RNA recombination of coronaviruses: localization of neutralizing epitopes and neuropathogenic determinants on the carboxyl terminus of peplomers.

Shinji Makino, J. O. Fleming, J. G. Keck, S. A. Stohlman, M. M. Lai

Research output: Contribution to journalArticle

29 Citations (Scopus)

Abstract

Murine coronaviruses undergo RNA recombination at a very high frequency. We have obtained a series of recombinant viruses using neutralizing monoclonal antibodies in conjunction with temperature-sensitive markers. All of the recombinants obtained have a crossover within gene C, which encodes the peplomer protein of the virus. The genetic structure of these recombinants suggests that the antigenic regions recognized by these neutralizing monoclonal antibodies are localized on the carboxyl-terminal one-third of the peplomer protein.
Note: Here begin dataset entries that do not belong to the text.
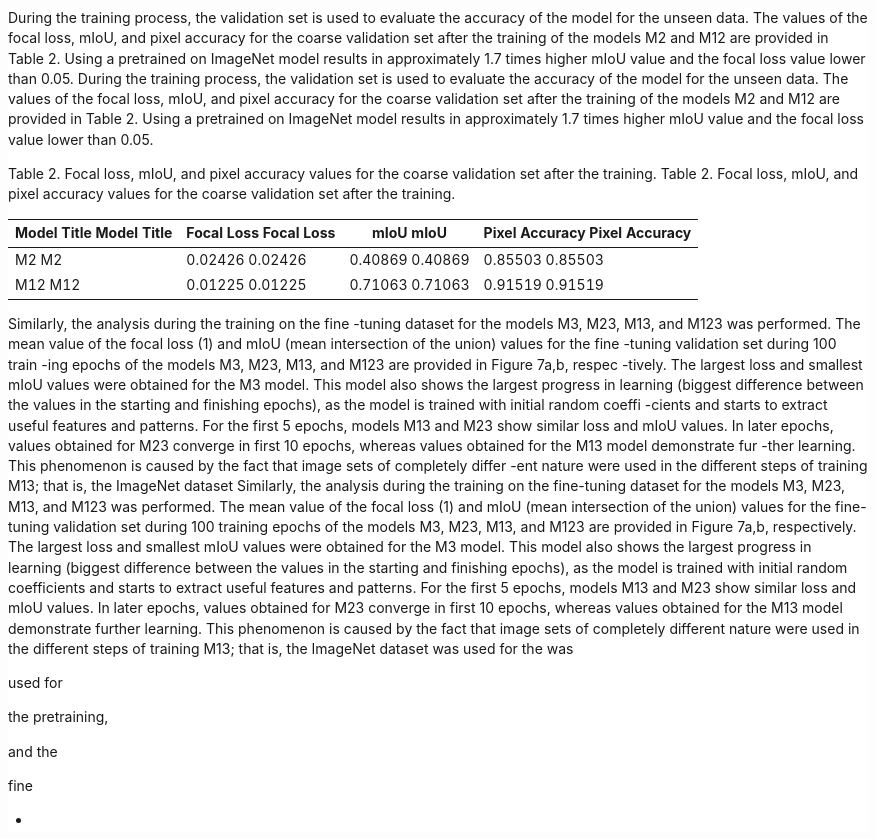 



During the training process, the validation set is used to evaluate the accuracy of the model for the unseen data. The values of the focal loss, mIoU, and pixel accuracy for the coarse validation set after the training of the models M2 and M12 are provided in Table 2. Using a pretrained on ImageNet model results in approximately 1.7 times higher mIoU value and the focal loss value lower than 0.05. During the training process, the validation set is used to evaluate the accuracy of the model for the unseen data. The values of the focal loss, mIoU, and pixel accuracy for the coarse validation set after the training of the models M2 and M12 are provided in Table 2. Using a pretrained on ImageNet model results in approximately 1.7 times higher mIoU value and the focal loss value lower than 0.05.

Table 2. Focal loss, mIoU, and pixel accuracy values for the coarse validation set after the training. Table 2. Focal loss, mIoU, and pixel accuracy values for the coarse validation set after the training.

| Model Title Model Title   | Focal Loss Focal Loss   | mIoU mIoU       | Pixel Accuracy Pixel Accuracy   |
|---------------------------|-------------------------|-----------------|---------------------------------|
| M2 M2                     | 0.02426 0.02426         | 0.40869 0.40869 | 0.85503 0.85503                 |
| M12 M12                   | 0.01225 0.01225         | 0.71063 0.71063 | 0.91519 0.91519                 |

Similarly, the analysis during the training on the fine -tuning dataset for the models M3, M23, M13, and M123 was performed. The mean value of the focal loss (1) and mIoU (mean intersection of the union) values for the fine -tuning validation set during 100 train -ing epochs of the models M3, M23, M13, and M123 are provided in Figure 7a,b, respec -tively. The largest loss and smallest mIoU values were obtained for the M3 model. This model also shows the largest progress in learning (biggest difference between the values in the starting and finishing epochs), as the model is trained with initial random coeffi -cients and starts to extract useful features and patterns. For the first 5 epochs, models M13 and M23 show similar loss and mIoU values. In later epochs, values obtained for M23 converge in first 10 epochs, whereas values obtained for the M13 model demonstrate fur -ther learning. This phenomenon is caused by the fact that image sets of completely differ -ent nature were used in the different steps of training M13; that is, the ImageNet dataset Similarly, the analysis during the training on the fine-tuning dataset for the models M3, M23, M13, and M123 was performed. The mean value of the focal loss (1) and mIoU (mean intersection of the union) values for the fine-tuning validation set during 100 training epochs of the models M3, M23, M13, and M123 are provided in Figure 7a,b, respectively. The largest loss and smallest mIoU values were obtained for the M3 model. This model also shows the largest progress in learning (biggest difference between the values in the starting and finishing epochs), as the model is trained with initial random coefficients and starts to extract useful features and patterns. For the first 5 epochs, models M13 and M23 show similar loss and mIoU values. In later epochs, values obtained for M23 converge in first 10 epochs, whereas values obtained for the M13 model demonstrate further learning. This phenomenon is caused by the fact that image sets of completely different nature were used in the different steps of training M13; that is, the ImageNet dataset was used for the was

used for

the pretraining,

and the

fine

-
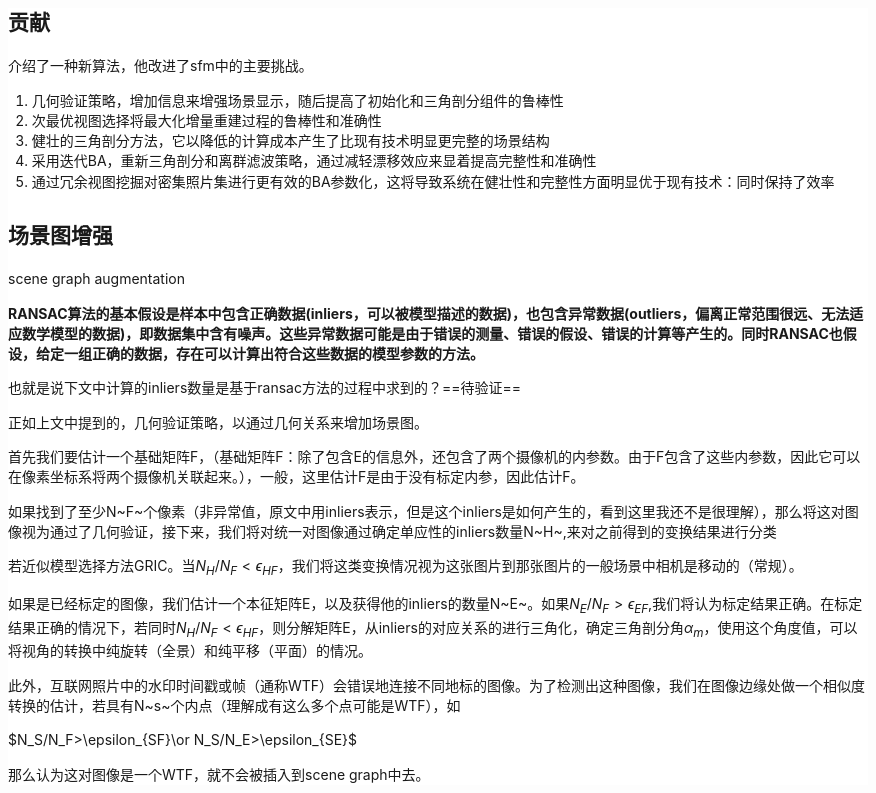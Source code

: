## 贡献

介绍了一种新算法，他改进了sfm中的主要挑战。

1. 几何验证策略，增加信息来增强场景显示，随后提高了初始化和三角剖分组件的鲁棒性
2. 次最优视图选择将最大化增量重建过程的鲁棒性和准确性
3. 健壮的三角剖分方法，它以降低的计算成本产生了比现有技术明显更完整的场景结构
4. 采用迭代BA，重新三角剖分和离群滤波策略，通过减轻漂移效应来显着提高完整性和准确性
5. 通过冗余视图挖掘对密集照片集进行更有效的BA参数化，这将导致系统在健壮性和完整性方面明显优于现有技术：同时保持了效率

## 场景图增强

scene graph augmentation

**RANSAC算法的基本假设是样本中包含正确数据(inliers，可以被模型描述的数据)，也包含异常数据(outliers，偏离正常范围很远、无法适应数学模型的数据)，即数据集中含有噪声。这些异常数据可能是由于错误的测量、错误的假设、错误的计算等产生的。同时RANSAC也假设，给定一组正确的数据，存在可以计算出符合这些数据的模型参数的方法。**

也就是说下文中计算的inliers数量是基于ransac方法的过程中求到的？==待验证==

正如上文中提到的，几何验证策略，以通过几何关系来增加场景图。

首先我们要估计一个基础矩阵F，（基础矩阵F：除了包含E的信息外，还包含了两个摄像机的内参数。由于F包含了这些内参数，因此它可以在像素坐标系将两个摄像机关联起来。），一般，这里估计F是由于没有标定内参，因此估计F。

如果找到了至少N~F~个像素（非异常值，原文中用inliers表示，但是这个inliers是如何产生的，看到这里我还不是很理解），那么将这对图像视为通过了几何验证，接下来，我们将对统一对图像通过确定单应性的inliers数量N~H~,来对之前得到的变换结果进行分类

 若近似模型选择方法GRIC。当$N_H/N_F<\epsilon_{HF}$，我们将这类变换情况视为这张图片到那张图片的一般场景中相机是移动的（常规）。

如果是已经标定的图像，我们估计一个本征矩阵E，以及获得他的inliers的数量N~E~。如果$N_E/N_F>\epsilon_{EF}$,我们将认为标定结果正确。在标定结果正确的情况下，若同时$N_H/N_F<\epsilon_{HF}$，则分解矩阵E，从inliers的对应关系的进行三角化，确定三角剖分角$\alpha_m$，使用这个角度值，可以将视角的转换中纯旋转（全景）和纯平移（平面）的情况。

此外，互联网照片中的水印时间戳或帧（通称WTF）会错误地连接不同地标的图像。为了检测出这种图像，我们在图像边缘处做一个相似度转换的估计，若具有N~s~个内点（理解成有这么多个点可能是WTF），如

$N_S/N_F>\epsilon_{SF}\or N_S/N_E>\epsilon_{SE}$

那么认为这对图像是一个WTF，就不会被插入到scene graph中去。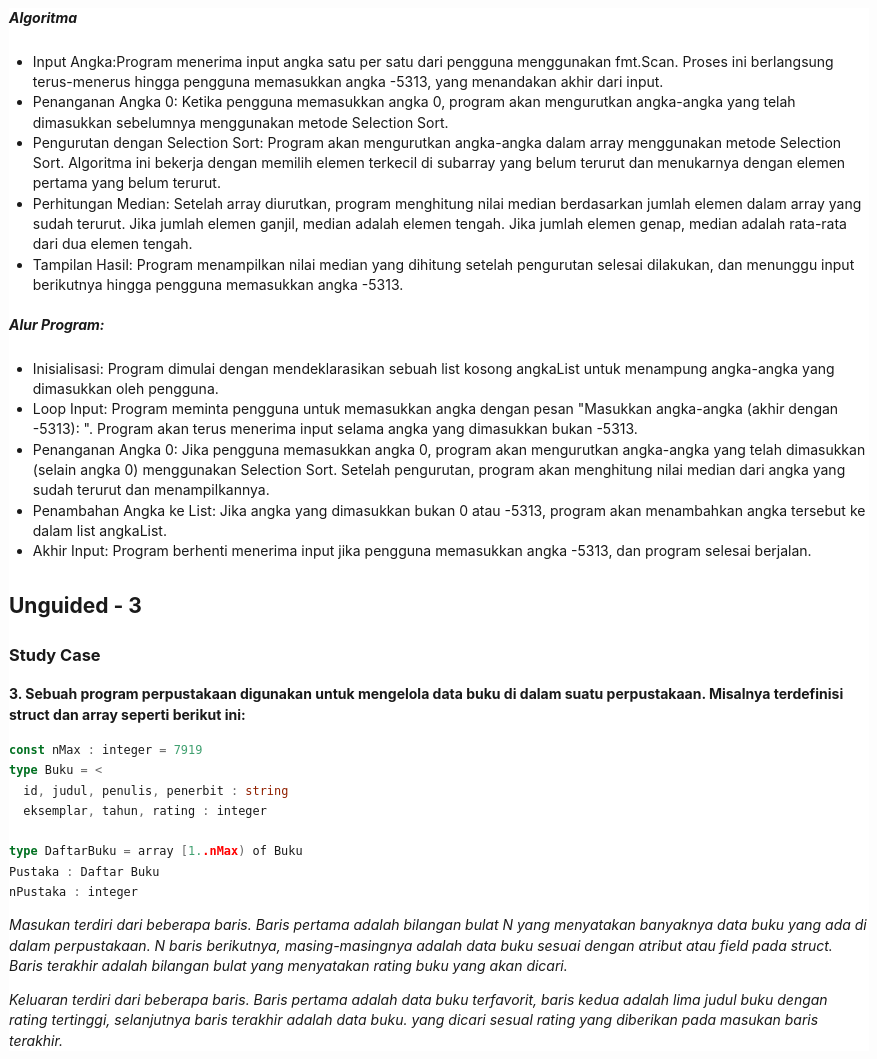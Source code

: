 ##### Algoritma
- Input Angka:Program menerima input angka satu per satu dari pengguna menggunakan fmt.Scan. Proses ini berlangsung terus-menerus hingga pengguna memasukkan angka -5313, yang menandakan akhir dari input.
- Penanganan Angka 0: Ketika pengguna memasukkan angka 0, program akan mengurutkan angka-angka yang telah dimasukkan sebelumnya menggunakan metode Selection Sort.
- Pengurutan dengan Selection Sort: Program akan mengurutkan angka-angka dalam array menggunakan metode Selection Sort. Algoritma ini bekerja dengan memilih elemen terkecil di subarray yang belum terurut dan menukarnya dengan elemen pertama yang belum terurut.
- Perhitungan Median: Setelah array diurutkan, program menghitung nilai median berdasarkan jumlah elemen dalam array yang sudah terurut. Jika jumlah elemen ganjil, median adalah elemen tengah. Jika jumlah elemen genap, median adalah rata-rata dari dua elemen tengah.
- Tampilan Hasil: Program menampilkan nilai median yang dihitung setelah pengurutan selesai dilakukan, dan menunggu input berikutnya hingga pengguna memasukkan angka -5313.

##### Alur Program:
- Inisialisasi: Program dimulai dengan mendeklarasikan sebuah list kosong angkaList untuk menampung angka-angka yang dimasukkan oleh pengguna.
- Loop Input: Program meminta pengguna untuk memasukkan angka dengan pesan "Masukkan angka-angka (akhir dengan -5313): ".
Program akan terus menerima input selama angka yang dimasukkan bukan -5313.
- Penanganan Angka 0: Jika pengguna memasukkan angka 0, program akan mengurutkan angka-angka yang telah dimasukkan (selain angka 0) menggunakan Selection Sort.
Setelah pengurutan, program akan menghitung nilai median dari angka yang sudah terurut dan menampilkannya.
- Penambahan Angka ke List: Jika angka yang dimasukkan bukan 0 atau -5313, program akan menambahkan angka tersebut ke dalam list angkaList.
- Akhir Input: Program berhenti menerima input jika pengguna memasukkan angka -5313, dan program selesai berjalan.

## Unguided - 3
### Study Case
**3. Sebuah program perpustakaan digunakan untuk mengelola data buku di dalam suatu perpustakaan. Misalnya terdefinisi struct dan array seperti berikut ini:**
```go
const nMax : integer = 7919
type Buku = <
  id, judul, penulis, penerbit : string
  eksemplar, tahun, rating : integer

type DaftarBuku = array [1..nMax) of Buku
Pustaka : Daftar Buku
nPustaka : integer
```

_Masukan terdiri dari beberapa baris. Baris pertama adalah bilangan bulat N yang menyatakan banyaknya data buku yang ada di dalam perpustakaan. N baris berikutnya, masing-masingnya adalah data buku sesuai dengan atribut atau field pada struct. Baris terakhir adalah bilangan bulat yang menyatakan rating buku yang akan dicari._

_Keluaran terdiri dari beberapa baris. Baris pertama adalah data buku terfavorit, baris kedua adalah lima judul buku dengan rating tertinggi, selanjutnya baris terakhir adalah data buku. yang dicari sesual rating yang diberikan pada masukan baris terakhir._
Since the two monoclonal antibodies used are also associated with the critical determinants of virus neuropathogenicity, we conclude that both the neutralizing antibody binding sites and determinants of pathogenicity are localized at the carboxyl-terminal one-third of the peplomer. The variation of crossover sites in different recombinant viruses also allowed precise mapping of additional antigenic sites. RNA recombination thus presents a powerful genetic tool, and the carboxyl-terminal localization of the biological functions of peplomers suggests a distinct conformation of these viral membrane proteins.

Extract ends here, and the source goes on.